Saved entries:
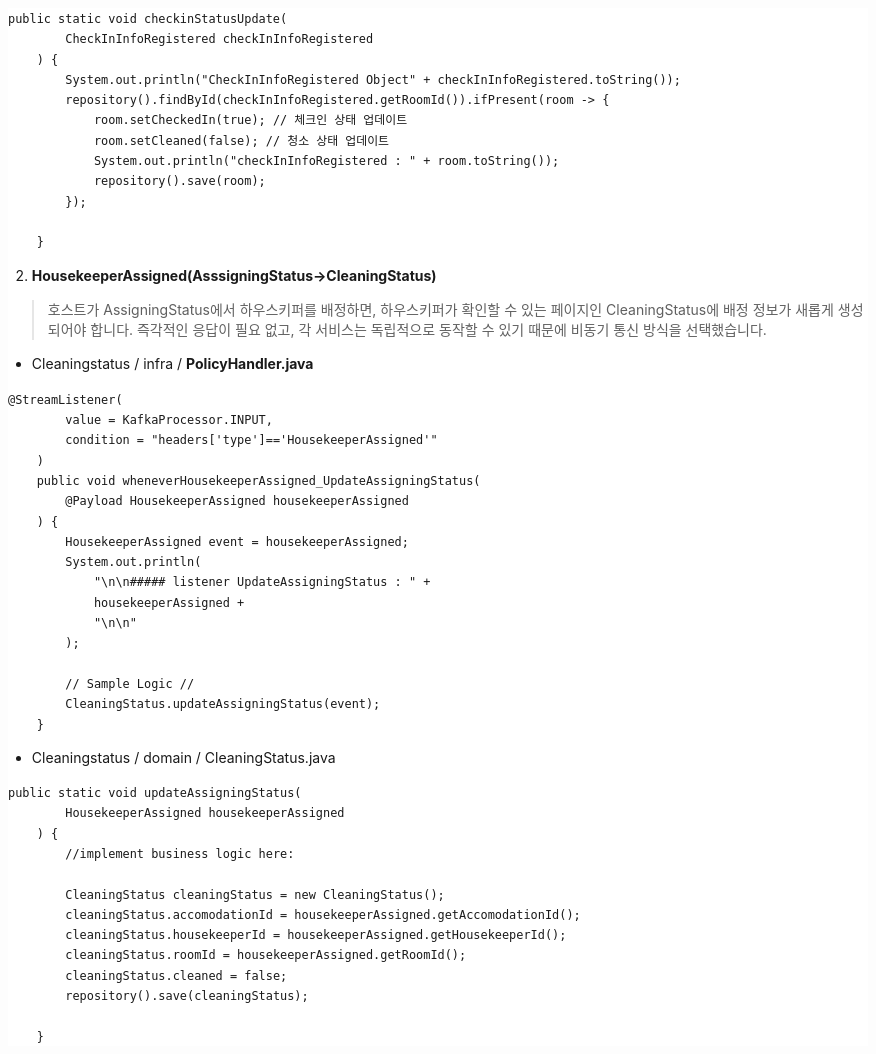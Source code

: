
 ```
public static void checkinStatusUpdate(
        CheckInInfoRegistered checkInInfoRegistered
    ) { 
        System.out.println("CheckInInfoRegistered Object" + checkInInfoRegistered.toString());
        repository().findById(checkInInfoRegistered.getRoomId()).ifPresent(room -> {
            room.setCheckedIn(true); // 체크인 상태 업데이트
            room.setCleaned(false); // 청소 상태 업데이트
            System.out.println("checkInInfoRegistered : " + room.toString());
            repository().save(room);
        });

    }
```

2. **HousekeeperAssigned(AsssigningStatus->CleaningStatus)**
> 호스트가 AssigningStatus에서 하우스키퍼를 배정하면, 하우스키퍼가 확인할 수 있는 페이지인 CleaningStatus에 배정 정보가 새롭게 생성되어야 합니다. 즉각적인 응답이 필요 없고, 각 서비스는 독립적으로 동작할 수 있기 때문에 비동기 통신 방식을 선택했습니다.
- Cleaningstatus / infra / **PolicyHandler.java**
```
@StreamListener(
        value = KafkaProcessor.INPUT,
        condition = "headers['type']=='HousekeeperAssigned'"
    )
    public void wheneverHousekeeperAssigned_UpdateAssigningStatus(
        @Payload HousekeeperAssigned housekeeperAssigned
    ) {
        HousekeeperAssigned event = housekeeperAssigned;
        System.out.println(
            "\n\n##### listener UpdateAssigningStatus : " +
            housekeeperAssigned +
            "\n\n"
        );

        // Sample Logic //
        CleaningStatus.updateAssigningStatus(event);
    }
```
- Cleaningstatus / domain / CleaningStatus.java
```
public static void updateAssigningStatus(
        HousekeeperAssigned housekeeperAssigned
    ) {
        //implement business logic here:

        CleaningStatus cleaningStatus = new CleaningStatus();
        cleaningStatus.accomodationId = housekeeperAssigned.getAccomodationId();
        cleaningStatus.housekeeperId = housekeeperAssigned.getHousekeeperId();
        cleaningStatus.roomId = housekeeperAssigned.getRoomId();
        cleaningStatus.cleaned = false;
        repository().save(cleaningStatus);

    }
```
==
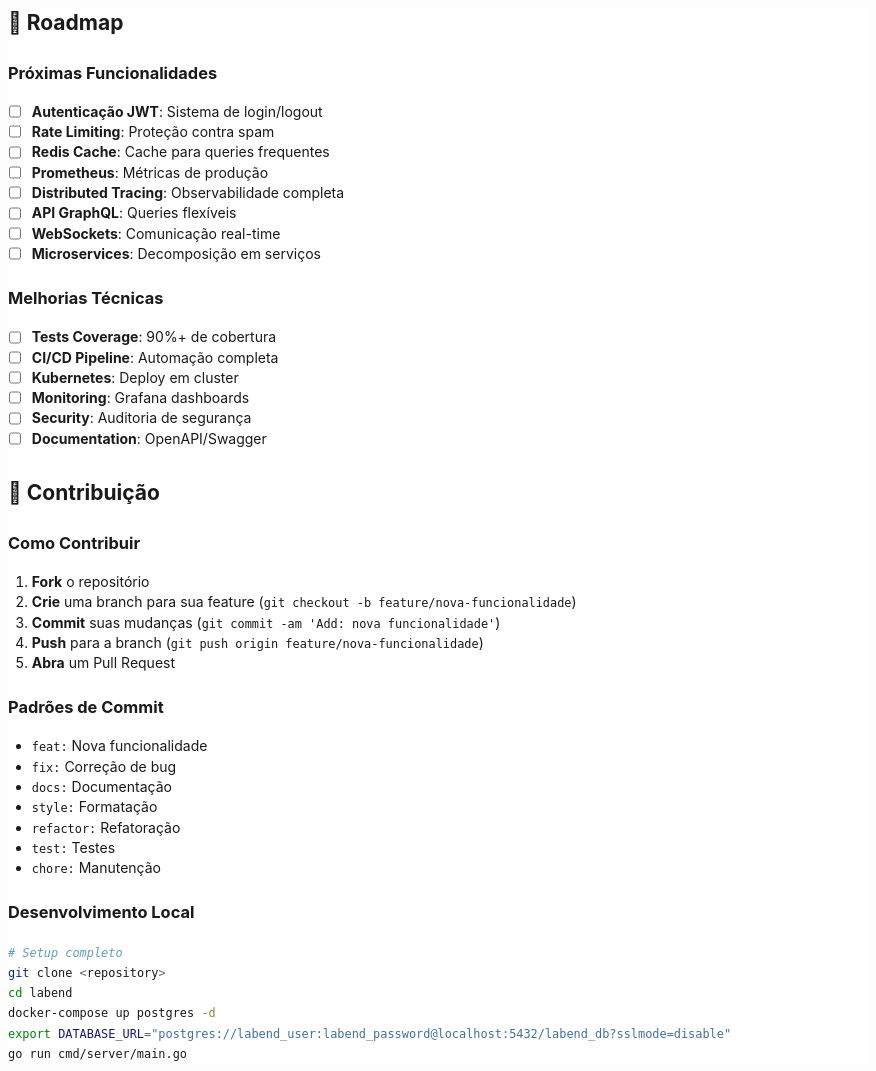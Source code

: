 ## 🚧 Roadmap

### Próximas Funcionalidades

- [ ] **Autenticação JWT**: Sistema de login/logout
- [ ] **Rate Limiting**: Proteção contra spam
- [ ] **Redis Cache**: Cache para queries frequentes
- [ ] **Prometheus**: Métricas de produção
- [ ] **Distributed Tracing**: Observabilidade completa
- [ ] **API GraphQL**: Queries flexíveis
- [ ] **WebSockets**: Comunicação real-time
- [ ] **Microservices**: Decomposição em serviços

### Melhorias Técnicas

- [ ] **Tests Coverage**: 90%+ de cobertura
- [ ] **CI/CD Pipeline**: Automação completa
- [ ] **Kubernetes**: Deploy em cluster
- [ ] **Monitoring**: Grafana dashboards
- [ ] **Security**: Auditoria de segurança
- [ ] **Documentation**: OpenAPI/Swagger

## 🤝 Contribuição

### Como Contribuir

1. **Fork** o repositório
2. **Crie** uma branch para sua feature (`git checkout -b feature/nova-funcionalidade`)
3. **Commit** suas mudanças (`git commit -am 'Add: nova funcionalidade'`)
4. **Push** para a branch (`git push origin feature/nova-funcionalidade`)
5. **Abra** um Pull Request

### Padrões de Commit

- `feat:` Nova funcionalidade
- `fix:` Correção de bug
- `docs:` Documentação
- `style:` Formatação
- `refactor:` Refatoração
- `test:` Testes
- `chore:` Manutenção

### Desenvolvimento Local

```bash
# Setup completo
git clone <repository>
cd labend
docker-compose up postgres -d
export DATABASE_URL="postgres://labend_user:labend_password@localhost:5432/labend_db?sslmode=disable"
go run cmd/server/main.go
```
--
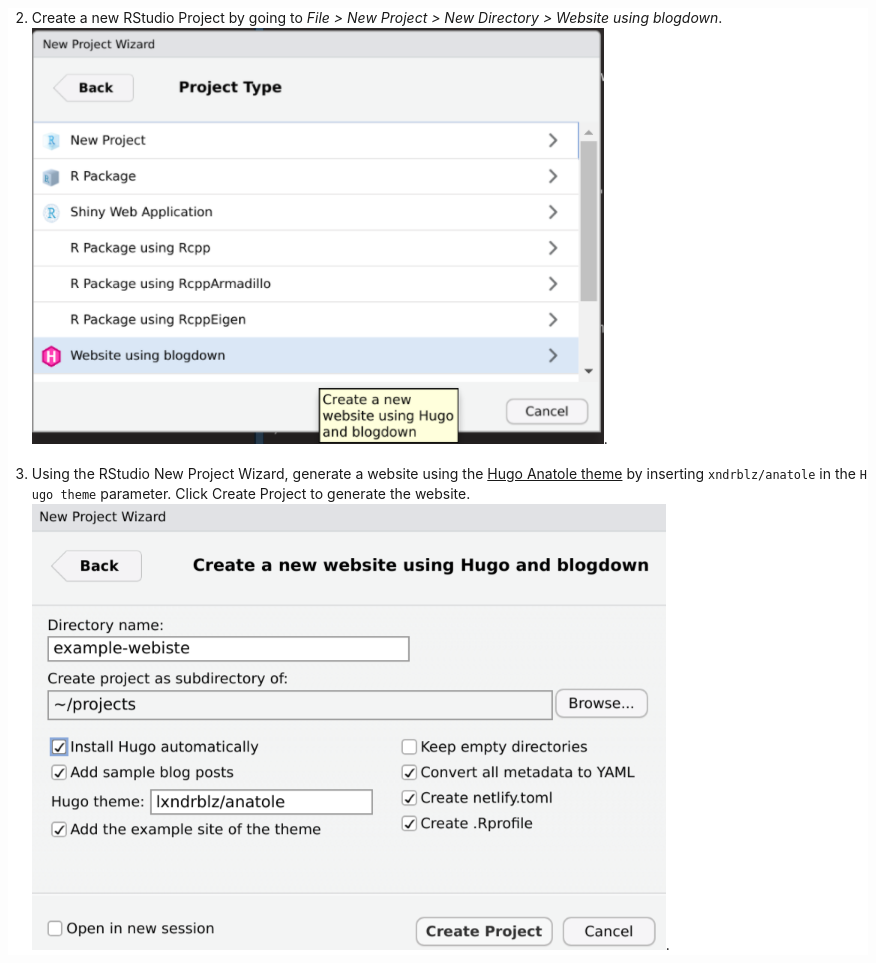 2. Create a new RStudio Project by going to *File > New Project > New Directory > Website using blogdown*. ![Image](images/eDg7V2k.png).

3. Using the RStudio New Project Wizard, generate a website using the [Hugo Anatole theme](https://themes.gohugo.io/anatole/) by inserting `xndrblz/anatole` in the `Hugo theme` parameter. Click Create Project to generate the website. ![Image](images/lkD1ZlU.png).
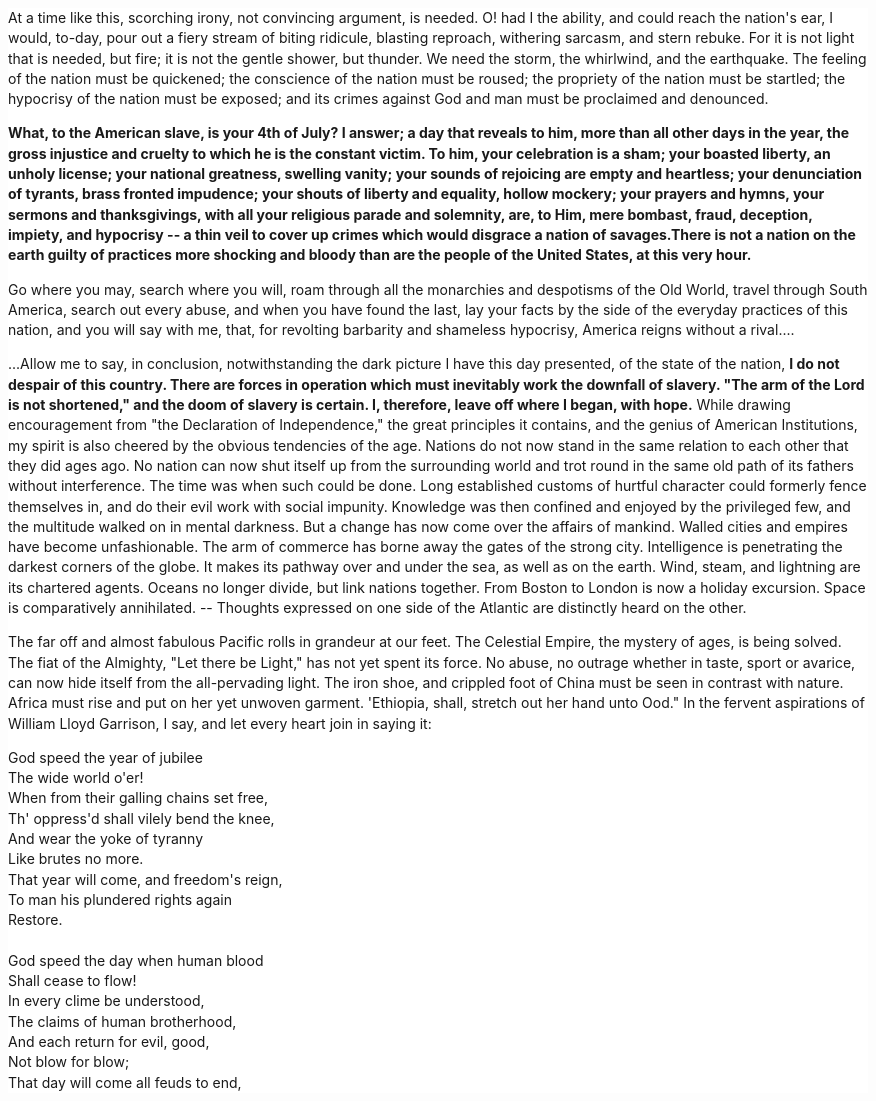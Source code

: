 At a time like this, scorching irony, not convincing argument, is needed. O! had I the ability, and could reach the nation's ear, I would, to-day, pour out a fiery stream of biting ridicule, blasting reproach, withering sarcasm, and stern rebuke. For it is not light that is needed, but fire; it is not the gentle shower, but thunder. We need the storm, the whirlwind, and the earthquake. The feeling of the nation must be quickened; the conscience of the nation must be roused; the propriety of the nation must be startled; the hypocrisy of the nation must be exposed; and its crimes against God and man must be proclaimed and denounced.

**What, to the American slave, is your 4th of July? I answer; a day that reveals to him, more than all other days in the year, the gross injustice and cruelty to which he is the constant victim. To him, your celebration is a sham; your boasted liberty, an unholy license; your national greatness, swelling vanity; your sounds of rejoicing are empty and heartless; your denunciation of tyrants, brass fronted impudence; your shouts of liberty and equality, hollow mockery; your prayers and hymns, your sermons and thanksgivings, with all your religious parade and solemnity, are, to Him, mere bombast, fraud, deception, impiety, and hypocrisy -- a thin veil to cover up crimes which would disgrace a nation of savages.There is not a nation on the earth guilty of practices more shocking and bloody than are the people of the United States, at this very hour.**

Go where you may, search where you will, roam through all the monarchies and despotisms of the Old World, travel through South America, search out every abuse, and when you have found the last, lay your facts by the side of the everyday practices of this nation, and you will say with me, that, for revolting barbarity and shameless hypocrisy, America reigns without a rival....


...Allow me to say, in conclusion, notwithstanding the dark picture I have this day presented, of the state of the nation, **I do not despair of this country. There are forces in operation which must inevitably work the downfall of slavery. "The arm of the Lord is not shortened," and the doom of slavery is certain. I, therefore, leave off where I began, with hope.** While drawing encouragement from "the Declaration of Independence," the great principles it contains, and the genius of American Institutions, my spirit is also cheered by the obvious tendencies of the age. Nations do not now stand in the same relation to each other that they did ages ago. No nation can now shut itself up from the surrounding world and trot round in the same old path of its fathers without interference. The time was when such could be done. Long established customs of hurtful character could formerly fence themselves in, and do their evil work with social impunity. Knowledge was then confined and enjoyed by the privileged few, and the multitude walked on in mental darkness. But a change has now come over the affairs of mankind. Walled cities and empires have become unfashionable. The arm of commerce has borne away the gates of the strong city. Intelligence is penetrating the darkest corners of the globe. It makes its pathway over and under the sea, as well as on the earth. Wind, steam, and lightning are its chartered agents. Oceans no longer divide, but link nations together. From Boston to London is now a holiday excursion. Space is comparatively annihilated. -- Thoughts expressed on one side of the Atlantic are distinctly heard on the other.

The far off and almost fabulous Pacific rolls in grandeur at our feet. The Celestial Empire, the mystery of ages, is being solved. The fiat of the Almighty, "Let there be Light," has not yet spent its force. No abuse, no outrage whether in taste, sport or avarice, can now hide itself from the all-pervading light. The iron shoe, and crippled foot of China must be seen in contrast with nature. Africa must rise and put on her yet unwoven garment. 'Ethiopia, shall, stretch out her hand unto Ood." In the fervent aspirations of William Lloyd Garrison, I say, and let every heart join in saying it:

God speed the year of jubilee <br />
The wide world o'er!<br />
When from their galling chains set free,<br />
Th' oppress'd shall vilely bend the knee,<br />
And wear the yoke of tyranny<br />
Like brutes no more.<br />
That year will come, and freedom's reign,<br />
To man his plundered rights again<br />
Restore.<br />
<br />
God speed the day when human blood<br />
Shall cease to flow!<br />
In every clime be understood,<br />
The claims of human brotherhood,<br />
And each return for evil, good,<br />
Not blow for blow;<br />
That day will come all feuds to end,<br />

_Problem statement_:
Copy from the entries above each line in which the string "feature" can be found.

_Expected output_:
2. **Crie** uma branch para sua feature (`git checkout -b feature/nova-funcionalidade`)
4. **Push** para a branch (`git push origin feature/nova-funcionalidade`)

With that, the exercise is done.